Blackburn is an associate professor of creative writing at California State University, Fresno, and the founder and president of Live, Write, a nonprofit that offers free creative writing workshops to communities of color. She has previously published two short story collections. The most recent, How to Wrestle a Girl, was a 2022 finalist for the Lambda Literary Award for Lesbian Fiction. Reviewers praised the collection for its playfully inventive structure; in it Blackburn alternates between first and third person, uses her background as a flash fiction writer to pack big feelings and stories into small words counts, and blunts tragedy with farce. Echoes of these writing flourishes can be found in her latest offering.

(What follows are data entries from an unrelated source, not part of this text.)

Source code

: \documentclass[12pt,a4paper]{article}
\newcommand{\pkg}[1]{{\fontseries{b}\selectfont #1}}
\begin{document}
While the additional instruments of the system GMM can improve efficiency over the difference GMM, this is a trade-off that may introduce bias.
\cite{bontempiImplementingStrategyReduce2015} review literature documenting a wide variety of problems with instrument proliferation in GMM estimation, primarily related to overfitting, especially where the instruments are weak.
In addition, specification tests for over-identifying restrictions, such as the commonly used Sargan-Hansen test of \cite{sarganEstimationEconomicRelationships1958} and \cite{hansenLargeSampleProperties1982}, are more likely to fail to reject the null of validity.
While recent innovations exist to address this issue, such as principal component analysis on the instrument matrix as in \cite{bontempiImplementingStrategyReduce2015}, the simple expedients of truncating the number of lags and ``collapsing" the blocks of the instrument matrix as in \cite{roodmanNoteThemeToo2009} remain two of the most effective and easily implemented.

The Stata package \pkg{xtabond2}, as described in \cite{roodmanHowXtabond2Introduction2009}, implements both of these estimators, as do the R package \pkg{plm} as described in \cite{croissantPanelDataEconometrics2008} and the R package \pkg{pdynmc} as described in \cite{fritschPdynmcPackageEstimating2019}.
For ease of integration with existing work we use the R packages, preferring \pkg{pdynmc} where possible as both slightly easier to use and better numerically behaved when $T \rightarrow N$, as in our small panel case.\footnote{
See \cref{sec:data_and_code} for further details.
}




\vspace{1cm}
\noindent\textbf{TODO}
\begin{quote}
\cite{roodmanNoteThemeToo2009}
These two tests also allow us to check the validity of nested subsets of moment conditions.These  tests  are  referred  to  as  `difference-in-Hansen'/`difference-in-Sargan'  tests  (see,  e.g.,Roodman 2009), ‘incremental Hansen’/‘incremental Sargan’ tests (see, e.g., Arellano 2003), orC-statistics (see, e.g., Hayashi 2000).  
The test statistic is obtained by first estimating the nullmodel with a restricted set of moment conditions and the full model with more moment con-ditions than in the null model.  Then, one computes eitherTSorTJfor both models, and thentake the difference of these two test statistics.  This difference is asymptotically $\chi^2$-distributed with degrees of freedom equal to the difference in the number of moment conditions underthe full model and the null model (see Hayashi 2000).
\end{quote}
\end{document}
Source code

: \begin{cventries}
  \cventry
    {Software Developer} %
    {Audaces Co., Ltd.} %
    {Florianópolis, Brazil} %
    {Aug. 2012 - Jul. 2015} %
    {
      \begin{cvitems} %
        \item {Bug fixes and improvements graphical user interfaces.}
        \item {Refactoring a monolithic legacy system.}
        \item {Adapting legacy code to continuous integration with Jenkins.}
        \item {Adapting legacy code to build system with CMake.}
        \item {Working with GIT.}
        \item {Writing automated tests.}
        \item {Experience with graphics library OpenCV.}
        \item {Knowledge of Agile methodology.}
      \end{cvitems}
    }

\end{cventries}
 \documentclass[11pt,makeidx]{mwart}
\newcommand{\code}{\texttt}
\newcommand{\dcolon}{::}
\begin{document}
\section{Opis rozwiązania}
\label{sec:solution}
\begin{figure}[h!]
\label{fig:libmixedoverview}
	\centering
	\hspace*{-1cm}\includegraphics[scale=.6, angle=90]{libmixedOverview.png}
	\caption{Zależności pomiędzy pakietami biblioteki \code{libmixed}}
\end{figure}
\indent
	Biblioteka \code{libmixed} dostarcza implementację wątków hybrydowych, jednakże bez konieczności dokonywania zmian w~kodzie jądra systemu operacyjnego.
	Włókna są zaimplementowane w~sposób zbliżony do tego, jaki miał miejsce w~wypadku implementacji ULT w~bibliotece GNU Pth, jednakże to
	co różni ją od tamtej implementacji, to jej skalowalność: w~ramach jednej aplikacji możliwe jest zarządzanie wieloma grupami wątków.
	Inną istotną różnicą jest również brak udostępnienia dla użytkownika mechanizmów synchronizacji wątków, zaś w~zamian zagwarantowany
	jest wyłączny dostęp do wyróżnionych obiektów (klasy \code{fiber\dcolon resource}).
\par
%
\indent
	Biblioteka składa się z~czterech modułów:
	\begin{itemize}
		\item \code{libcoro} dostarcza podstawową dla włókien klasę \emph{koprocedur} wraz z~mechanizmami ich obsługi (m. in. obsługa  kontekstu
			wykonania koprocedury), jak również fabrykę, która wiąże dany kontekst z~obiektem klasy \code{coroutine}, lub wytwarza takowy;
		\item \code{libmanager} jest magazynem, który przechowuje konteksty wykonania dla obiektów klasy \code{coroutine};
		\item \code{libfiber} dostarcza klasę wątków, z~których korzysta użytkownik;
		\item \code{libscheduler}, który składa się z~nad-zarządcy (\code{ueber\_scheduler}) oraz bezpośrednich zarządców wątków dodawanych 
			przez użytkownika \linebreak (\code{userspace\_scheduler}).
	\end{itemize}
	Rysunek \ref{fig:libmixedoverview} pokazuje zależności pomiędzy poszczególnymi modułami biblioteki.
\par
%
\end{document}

“Californians walked like they were underwater,” Blackburn writes in Dead in Long Beach, “slow, with all the time in the universe.” This warped temporal reality is compounded in Compton, where she notes “even time moved like water … a thing to drown in, a thing necessary for life.”
Like Blackburn, whose hometown is Compton, Coral is a South Los Angeles native. In suffusing the book with Coral’s memories — tender, bitter, formative — Blackburn effectively turns it into a love letter to the region. In the ’90s when Coral was young, the city was “a mecca, an Eden, a place to dream, honor; to buy liquor, doughnuts, fried chicken and greens; a place to loathe and protect.” Coral came of age in this place. She was familiar with its music and violence — a regularity she regarded as “white noise.” Still, death is not something you can prepare for.
“Death IRL is an ice bath from the inside out,” the narrator reflects. Blackburn’s writing is similarly bracing. The book’s format is experimental and hard to pin down — the label “a novel” is in winking quotes on its cover. We meet the narrator in the opening sentence as a mysterious and nameless ‘we’ announces, “We are responsible for telling this story, mostly because Coral cannot.”